Lately I’ve been upgrading and making improvements to my website and blog. As part of that work, I was updating and refining how my RSS feed gets generated with Jekyll. And then I realized something that I had not given much thought to previously. When including the full content of blog posts in an RSS feed, if you link to other posts or pages on your site should you be using absolute URLs or are relative URLs ok?

Generating a feed

First, let’s consider a basic RSS/Atom feed.

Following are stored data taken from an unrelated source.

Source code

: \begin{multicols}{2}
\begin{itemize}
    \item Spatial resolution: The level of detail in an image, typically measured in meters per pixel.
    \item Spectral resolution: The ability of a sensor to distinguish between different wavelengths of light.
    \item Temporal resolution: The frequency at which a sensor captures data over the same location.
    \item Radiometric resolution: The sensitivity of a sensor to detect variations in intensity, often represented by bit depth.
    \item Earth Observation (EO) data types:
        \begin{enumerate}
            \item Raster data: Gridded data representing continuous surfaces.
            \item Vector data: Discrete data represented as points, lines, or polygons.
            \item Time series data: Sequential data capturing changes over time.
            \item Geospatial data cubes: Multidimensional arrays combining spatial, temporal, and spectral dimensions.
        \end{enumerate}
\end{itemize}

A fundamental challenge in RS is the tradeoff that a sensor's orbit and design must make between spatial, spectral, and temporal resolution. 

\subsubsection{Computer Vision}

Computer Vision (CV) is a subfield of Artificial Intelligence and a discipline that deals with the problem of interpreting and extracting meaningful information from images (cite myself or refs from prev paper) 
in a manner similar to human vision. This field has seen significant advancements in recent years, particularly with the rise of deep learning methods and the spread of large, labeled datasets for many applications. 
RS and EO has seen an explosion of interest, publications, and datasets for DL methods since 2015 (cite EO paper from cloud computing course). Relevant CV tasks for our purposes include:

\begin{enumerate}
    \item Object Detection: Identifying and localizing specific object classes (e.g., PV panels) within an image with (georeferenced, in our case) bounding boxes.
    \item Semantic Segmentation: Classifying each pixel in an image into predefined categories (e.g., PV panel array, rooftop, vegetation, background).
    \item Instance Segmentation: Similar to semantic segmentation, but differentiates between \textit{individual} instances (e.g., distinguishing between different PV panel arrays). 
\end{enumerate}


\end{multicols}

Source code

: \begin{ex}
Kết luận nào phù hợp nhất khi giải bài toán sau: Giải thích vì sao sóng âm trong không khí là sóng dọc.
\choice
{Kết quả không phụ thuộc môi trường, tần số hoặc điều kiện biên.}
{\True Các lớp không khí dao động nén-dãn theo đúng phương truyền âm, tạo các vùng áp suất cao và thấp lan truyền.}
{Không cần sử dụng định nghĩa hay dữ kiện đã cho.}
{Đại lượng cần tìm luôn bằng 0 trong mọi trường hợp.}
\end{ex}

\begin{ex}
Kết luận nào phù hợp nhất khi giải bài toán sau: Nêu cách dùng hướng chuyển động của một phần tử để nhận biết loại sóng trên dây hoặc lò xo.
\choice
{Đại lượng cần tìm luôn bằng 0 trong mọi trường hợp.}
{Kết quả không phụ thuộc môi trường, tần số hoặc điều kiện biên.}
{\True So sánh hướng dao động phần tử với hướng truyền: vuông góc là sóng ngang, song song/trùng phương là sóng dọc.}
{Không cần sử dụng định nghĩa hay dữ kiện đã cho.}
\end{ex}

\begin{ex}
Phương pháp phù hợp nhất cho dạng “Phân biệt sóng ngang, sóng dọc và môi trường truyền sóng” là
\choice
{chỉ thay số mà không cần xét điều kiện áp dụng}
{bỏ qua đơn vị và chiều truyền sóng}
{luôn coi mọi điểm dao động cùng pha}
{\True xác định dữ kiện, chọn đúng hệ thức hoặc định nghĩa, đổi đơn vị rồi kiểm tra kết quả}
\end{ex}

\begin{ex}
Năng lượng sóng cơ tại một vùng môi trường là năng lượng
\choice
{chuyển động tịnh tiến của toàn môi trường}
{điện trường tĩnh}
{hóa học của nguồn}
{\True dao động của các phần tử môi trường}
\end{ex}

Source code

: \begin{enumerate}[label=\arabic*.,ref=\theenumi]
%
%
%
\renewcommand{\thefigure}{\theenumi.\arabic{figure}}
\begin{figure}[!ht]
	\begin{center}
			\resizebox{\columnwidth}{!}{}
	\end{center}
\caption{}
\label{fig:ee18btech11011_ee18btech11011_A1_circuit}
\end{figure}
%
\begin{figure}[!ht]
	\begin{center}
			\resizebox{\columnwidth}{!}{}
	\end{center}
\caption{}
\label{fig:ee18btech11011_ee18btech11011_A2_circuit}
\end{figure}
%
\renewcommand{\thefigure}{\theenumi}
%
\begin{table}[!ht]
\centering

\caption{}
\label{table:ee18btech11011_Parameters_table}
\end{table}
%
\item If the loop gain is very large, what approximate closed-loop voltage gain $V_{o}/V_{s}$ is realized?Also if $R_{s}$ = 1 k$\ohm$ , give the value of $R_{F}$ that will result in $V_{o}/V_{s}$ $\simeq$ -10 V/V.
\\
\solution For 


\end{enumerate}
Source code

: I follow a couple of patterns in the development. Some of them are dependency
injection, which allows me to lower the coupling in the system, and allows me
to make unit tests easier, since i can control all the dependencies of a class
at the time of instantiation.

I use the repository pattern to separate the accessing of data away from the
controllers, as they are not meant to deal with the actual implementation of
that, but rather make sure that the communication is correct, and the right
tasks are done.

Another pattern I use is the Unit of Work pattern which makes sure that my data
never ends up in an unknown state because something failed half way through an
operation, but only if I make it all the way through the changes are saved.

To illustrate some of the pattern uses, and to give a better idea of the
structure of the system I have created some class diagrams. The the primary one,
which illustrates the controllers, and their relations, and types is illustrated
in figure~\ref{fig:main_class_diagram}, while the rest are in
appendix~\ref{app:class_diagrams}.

<?xml version="1.0" encoding="utf-8"?>
<feed xmlns="http://www.w3.org/2005/Atom">
  <title>My Blog</title>
  <link href="https://myblog.com"/>
  <updated>2021-01-01T12:00:00Z</updated>
  <id>https://myblog.com</id>

  <entry>
    <title>My Second Post</title>
    <link href="https://myblog.com/my-post-2"/>
    <id>https://myblog.com/my-post-2</id>
    <updated>2021-01-01T12:00:00Z</updated>
    <summary>
        This is a summary of my 2nd post.
    </summary>
    <content type="html">
        This is the entire content of my 2nd post.
        You can read the first <a href="/my-post-1/">here</a>.
    </content>
  </entry>

  <!-- more posts... -->
</feed>

For <link> elements, you must use absolute URLs. This should be obvious, otherwise feed readers have no idea where your site exists. But what about the HTML of your blog posts within the <content> elements (for Atom) or <description> elements (for RSS)? When linking to previous blog posts or other pages and viewing on the web, using relative links is fine. That’s how the web works. But when your RSS feed gets generated, wouldn’t those relative links break in feed readers? More explicitly, using the example above, which of the following should we write?

 <!-- absolute -->
 <a href="https://myblog.com/my-post-1/">here</a>

 <!-- relative -->
 <a href="/my-post-1/">here</a>

Reviewing the Specs

Unfortunately, the official RSS Specification does not mention relative links anywhere that I could find. The Atom Specification, however, does mention handling relative links:

Any element defined by this specification MAY have an xml:base attribute [W3C.REC-xmlbase-20010627]. When xml:base is used in an Atom Document, it serves the function described in section 5.1.1 of [RFC3986], establishing the base URI (or IRI) for resolving any relative references found within the effective scope of the xml:base attribute.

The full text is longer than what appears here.